Let $\mathcal{M}$ be a type I von Neumann algebra. Are there necessary and sufficient conditions for $\mathcal{M}$ to admit a faithful normal state?
If I think of $\mathcal{M}$ as the von Neumann algebra of bounded linear operators on some separable Hilbert space $\mathcal{H}$, then I know that there always exists an infinite number of faithful normal states. The way in which I am able to build such states is to consider an orthonormal basis $\{|j\rangle\}_{j=1,\dotsc,\dim(\mathcal{H})}$ in $\mathcal{H}$, a sequence $\{p^{j}\}_{j=1,\dotsc,\dim(\mathcal{H})}$ of strictly positive real numbers summing to $1$, and set:
$$ \rho=\sum_{j=1}^{\dim(\mathcal{H})}\,p^{j}\:|j\rangle\langle j|\,. $$ Then, the normal state $\omega_{\rho}$ given by:
$$ \omega_{\rho}(\mathbf{A})\,:=\,\operatorname{tr}(\rho\,\mathbf{A}) \quad \forall \mathbf{A}\in\mathcal{M}=\mathcal{B}(\mathcal{H}) $$ is faithful. As it is clear, this construction depends on the fact that $\mathcal{H}$ is separable, and thus also the predual $\mathcal{M}_{*}=K(\mathcal{H})$ of $\mathcal{M}$ is separable.
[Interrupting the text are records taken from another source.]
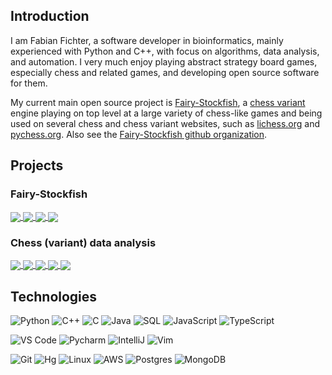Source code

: ## Introduction
I am Fabian Fichter, a software developer in bioinformatics, mainly experienced with Python and C++, with focus on algorithms, data analysis, and automation. I very much enjoy playing abstract strategy board games, especially chess and related games, and developing open source software for them.

My current main open source project is [Fairy-Stockfish](https://fairy-stockfish.github.io/), a [chess variant](https://en.wikipedia.org/wiki/Chess_variant) engine playing on top level at a large variety of chess-like games and being used on several chess and chess variant websites, such as [lichess.org](https://github.com/lichess-org/lila) and [pychess.org](https://github.com/gbtami/pychess-variants). Also see the [Fairy-Stockfish github organization](https://github.com/fairy-stockfish).

## Projects
### Fairy-Stockfish
<a href="https://github.com/fairy-stockfish/Fairy-Stockfish">
  <img align="center" src="https://github-readme-stats-ianfab.vercel.app/api/pin/?username=fairy-stockfish&repo=Fairy-Stockfish&theme=algolia" />
</a>
<a href="https://github.com/ianfab/fairyground">
  <img align="center" src="https://github-readme-stats-ianfab.vercel.app/api/pin/?username=ianfab&repo=fairyground&theme=algolia" />
</a>
<a href="https://github.com/fairy-stockfish/variant-nnue-pytorch">
  <img align="center" src="https://github-readme-stats-ianfab.vercel.app/api/pin/?username=fairy-stockfish&repo=variant-nnue-pytorch&theme=algolia" />
</a>
<a href="https://github.com/fairy-stockfish/fairy-stockfish.wasm">
  <img align="center" src="https://github-readme-stats-ianfab.vercel.app/api/pin/?username=fairy-stockfish&repo=fairy-stockfish.wasm&theme=algolia" />
</a>

### Chess (variant) data analysis
<a href="https://github.com/ianfab/chess-variant-stats">
  <img align="center" src="https://github-readme-stats-ianfab.vercel.app/api/pin/?username=ianfab&repo=chess-variant-stats&theme=algolia" />
</a>
<a href="https://github.com/ianfab/chess-variant-puzzler">
  <img align="center" src="https://github-readme-stats-ianfab.vercel.app/api/pin/?username=ianfab&repo=chess-variant-puzzler&theme=algolia" />
</a>
<a href="https://github.com/ianfab/chess-variant-mcts">
  <img align="center" src="https://github-readme-stats-ianfab.vercel.app/api/pin/?username=ianfab&repo=chess-variant-mcts&theme=algolia" />
</a>
<a href="https://github.com/ianfab/understanding-chess-variants">
  <img align="center" src="https://github-readme-stats-ianfab.vercel.app/api/pin/?username=ianfab&repo=understanding-chess-variants&theme=algolia" />
</a>
<a href="https://github.com/ianfab/chess-analysis">
  <img align="center" src="https://github-readme-stats-ianfab.vercel.app/api/pin/?username=ianfab&repo=chess-analysis&theme=algolia" />
</a>

## Technologies

![Python](https://img.shields.io/badge/-Python-3776AB?logo=python&logoColor=ffffff)
![C++](https://img.shields.io/badge/-C++-00599C?logo=c%2b%2b&logoColor=ffffff)
![C](https://img.shields.io/badge/-C-A8B9CC?&logo=C&logoColor=000000)
![Java](https://img.shields.io/badge/-Java-007396?logo=Java&logoColor=000000)
![SQL](https://img.shields.io/badge/-SQL-003B57?&logo=postgresql)
![JavaScript](https://img.shields.io/badge/-JavaScript-F7DF1E?&logo=javascript&logoColor=000000)
![TypeScript](https://img.shields.io/badge/-TypeScript-007ACC?&logo=TypeScript&logoColor=ffffff)

![VS Code](https://img.shields.io/badge/VSCode-%23007ACC?logo=Visual-studio-code)
![Pycharm](https://img.shields.io/badge/PyCharm-green?logo=PyCharm)
![IntelliJ](https://img.shields.io/badge/IntelliJ-000000?logo=IntelliJ-IDEA)
![Vim](https://img.shields.io/badge/Vim-019733?logo=vim)

![Git](https://img.shields.io/badge/-Git-%23F05032?logo=git&logoColor=%23ffffff)
![Hg](https://img.shields.io/badge/-Hg-silver?logo=mercurial&logoColor=%23ffffff)
![Linux](https://img.shields.io/badge/-Linux-FCC624?logo=linux&logoColor=000000)
![AWS](https://img.shields.io/badge/-AWS-232F3E?&logo=Amazon-AWS&logoColor=FF9900)
![Postgres](https://img.shields.io/badge/-Postgres-4479A1?logo=Postgresql&logoColor=ffffff)
![MongoDB](https://img.shields.io/badge/-MongoDB-47A248?logo=MongoDB&logoColor=ffffff)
Is this true in general?
If $H$ is not separable, there is no faithful normal state on $B(H)$. That's (one of) the reason(s) one considers weights.
Indeed, if $f$ is such a normal state, you take the sequence $\{q_j\}$ of projections as you did, and you have $\sum_jq_j=I$. Then, using normality, $$ 1=f(I)=\sum_j f(q_j). $$ As $f$ is faithful, $f(q_j)>0$ for all $j$. But you cannot have uncountably many positive numbers with finite sum.